# Instructions for the task:
For every line in the records below that holds "Save", make a copy.

[Records from a collection]
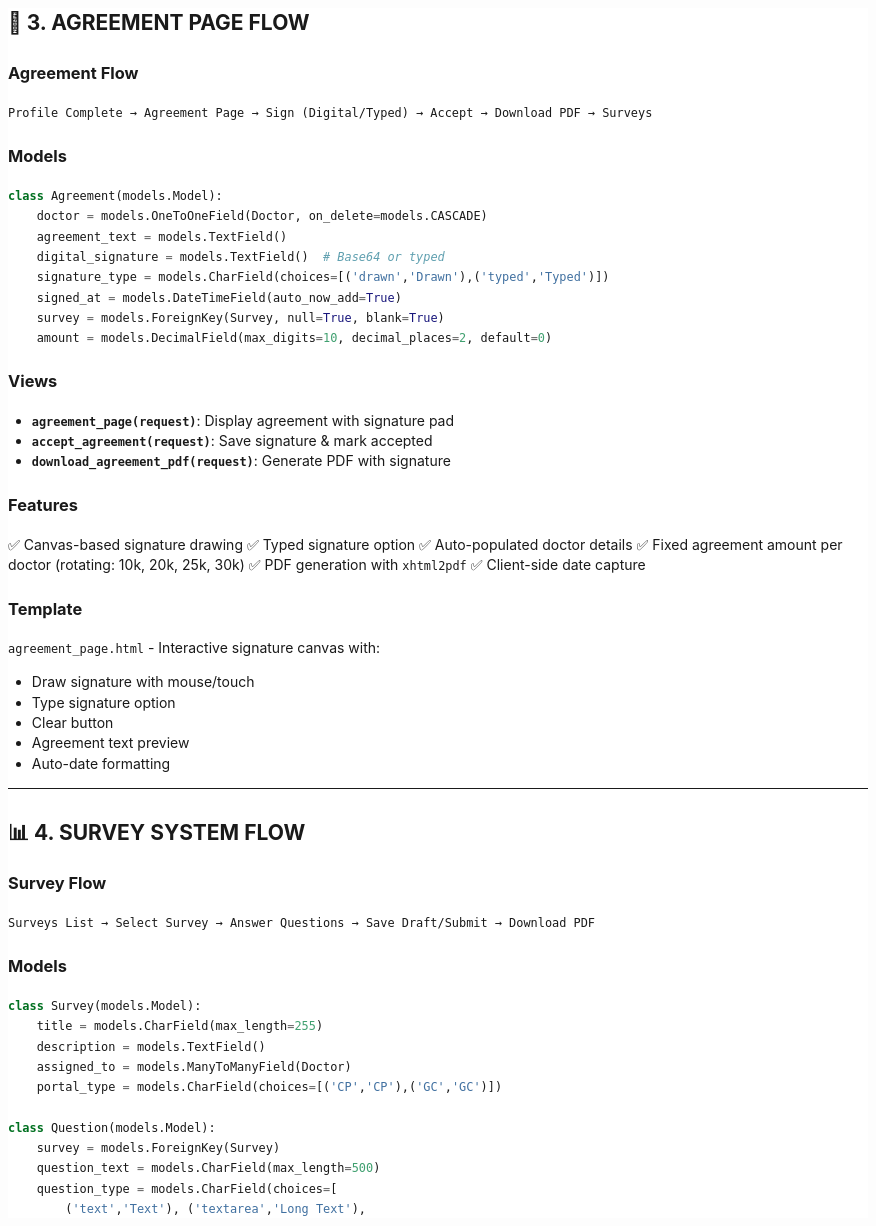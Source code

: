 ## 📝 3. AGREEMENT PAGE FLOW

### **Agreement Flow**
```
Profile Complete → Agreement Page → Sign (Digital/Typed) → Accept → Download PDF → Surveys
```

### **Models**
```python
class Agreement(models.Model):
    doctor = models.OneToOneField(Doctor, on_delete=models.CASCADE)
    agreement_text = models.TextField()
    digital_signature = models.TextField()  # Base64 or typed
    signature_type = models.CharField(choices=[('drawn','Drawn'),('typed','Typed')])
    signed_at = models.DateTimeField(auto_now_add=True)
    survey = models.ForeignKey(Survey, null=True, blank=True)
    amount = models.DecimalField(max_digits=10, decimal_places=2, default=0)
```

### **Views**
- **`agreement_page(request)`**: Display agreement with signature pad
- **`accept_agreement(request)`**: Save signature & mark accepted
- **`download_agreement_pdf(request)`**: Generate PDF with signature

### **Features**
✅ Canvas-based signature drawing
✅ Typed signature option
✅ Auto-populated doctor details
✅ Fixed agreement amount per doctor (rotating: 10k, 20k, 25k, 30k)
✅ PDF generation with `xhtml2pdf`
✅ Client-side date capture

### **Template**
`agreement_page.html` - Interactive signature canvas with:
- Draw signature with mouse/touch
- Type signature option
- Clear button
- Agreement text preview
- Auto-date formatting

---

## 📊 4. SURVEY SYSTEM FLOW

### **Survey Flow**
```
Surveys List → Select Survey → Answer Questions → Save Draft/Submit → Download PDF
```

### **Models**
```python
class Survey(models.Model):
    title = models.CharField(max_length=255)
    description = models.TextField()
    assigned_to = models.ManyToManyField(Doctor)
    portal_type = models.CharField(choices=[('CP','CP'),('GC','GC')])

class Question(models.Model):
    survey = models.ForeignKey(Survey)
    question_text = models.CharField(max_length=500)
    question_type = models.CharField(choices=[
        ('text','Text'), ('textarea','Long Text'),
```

* * *

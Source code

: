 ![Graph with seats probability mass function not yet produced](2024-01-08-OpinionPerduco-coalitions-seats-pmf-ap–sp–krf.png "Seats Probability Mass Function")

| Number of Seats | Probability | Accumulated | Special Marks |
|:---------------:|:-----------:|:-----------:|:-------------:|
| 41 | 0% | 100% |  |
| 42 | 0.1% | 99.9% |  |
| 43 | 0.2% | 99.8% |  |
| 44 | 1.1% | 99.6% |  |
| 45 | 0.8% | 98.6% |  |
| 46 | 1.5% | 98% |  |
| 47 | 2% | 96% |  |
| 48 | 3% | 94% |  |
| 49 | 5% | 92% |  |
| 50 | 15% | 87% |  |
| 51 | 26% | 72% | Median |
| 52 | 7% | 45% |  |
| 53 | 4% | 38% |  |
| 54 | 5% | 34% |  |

...

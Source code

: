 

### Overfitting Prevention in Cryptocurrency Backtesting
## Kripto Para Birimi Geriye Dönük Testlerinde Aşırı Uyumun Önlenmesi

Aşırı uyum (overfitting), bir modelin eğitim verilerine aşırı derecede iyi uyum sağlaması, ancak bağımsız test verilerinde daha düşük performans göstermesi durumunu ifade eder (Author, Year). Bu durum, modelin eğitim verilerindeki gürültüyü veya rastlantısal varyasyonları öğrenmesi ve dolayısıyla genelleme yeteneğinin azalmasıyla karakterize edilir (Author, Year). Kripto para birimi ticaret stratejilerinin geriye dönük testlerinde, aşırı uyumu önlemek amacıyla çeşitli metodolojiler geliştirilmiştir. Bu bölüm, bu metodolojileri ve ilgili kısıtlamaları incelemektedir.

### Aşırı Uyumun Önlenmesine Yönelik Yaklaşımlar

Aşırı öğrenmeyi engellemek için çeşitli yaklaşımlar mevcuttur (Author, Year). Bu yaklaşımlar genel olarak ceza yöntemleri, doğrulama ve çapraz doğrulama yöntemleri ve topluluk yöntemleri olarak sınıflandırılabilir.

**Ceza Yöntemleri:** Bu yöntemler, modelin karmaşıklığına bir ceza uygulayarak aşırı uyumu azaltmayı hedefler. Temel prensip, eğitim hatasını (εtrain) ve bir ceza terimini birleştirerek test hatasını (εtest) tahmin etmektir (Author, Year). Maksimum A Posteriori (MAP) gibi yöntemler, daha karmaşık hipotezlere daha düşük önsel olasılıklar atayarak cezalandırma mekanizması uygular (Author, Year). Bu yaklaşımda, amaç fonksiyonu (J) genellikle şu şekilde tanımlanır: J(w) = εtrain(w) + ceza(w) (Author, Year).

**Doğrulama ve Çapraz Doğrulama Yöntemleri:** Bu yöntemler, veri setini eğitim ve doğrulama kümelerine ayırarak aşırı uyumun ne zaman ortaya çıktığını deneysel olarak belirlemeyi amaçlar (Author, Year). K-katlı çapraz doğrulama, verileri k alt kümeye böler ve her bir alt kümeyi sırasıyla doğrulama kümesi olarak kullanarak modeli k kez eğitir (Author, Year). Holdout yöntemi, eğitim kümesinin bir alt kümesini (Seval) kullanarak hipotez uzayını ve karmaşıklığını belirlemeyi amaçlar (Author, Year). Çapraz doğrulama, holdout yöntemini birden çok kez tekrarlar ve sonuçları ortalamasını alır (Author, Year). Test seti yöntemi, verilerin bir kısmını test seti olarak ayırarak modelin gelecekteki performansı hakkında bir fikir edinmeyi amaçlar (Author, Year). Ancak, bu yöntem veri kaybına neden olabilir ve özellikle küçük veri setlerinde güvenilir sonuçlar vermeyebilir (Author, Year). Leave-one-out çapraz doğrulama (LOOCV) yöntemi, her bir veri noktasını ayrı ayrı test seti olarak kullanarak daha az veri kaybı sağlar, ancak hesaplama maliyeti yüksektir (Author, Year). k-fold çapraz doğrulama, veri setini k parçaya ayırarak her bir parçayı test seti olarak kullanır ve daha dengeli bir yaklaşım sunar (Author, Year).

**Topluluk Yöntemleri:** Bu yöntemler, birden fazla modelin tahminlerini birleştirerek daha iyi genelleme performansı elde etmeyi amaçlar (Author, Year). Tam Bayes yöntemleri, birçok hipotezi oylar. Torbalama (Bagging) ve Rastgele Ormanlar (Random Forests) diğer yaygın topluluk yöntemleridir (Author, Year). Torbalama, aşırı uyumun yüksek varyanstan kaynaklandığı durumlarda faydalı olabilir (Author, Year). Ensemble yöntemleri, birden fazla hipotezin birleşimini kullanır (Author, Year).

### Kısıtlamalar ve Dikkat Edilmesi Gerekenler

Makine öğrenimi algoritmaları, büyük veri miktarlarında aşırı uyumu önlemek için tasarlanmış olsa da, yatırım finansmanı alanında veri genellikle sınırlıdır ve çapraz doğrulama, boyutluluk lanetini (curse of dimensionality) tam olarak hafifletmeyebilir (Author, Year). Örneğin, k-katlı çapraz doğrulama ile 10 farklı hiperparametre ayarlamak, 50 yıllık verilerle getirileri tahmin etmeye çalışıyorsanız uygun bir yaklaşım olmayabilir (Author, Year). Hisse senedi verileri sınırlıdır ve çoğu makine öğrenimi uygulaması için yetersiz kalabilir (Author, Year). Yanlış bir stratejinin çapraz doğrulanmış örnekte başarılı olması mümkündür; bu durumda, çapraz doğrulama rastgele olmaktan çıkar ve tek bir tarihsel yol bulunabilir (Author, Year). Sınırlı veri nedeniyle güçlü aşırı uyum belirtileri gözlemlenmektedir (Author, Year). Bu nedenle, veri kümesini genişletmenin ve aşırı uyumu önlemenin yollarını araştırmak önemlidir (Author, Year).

# Written solution:
- **`accept_agreement(request)`**: Save signature & mark accepted
Surveys List → Select Survey → Answer Questions → Save Draft/Submit → Download PDF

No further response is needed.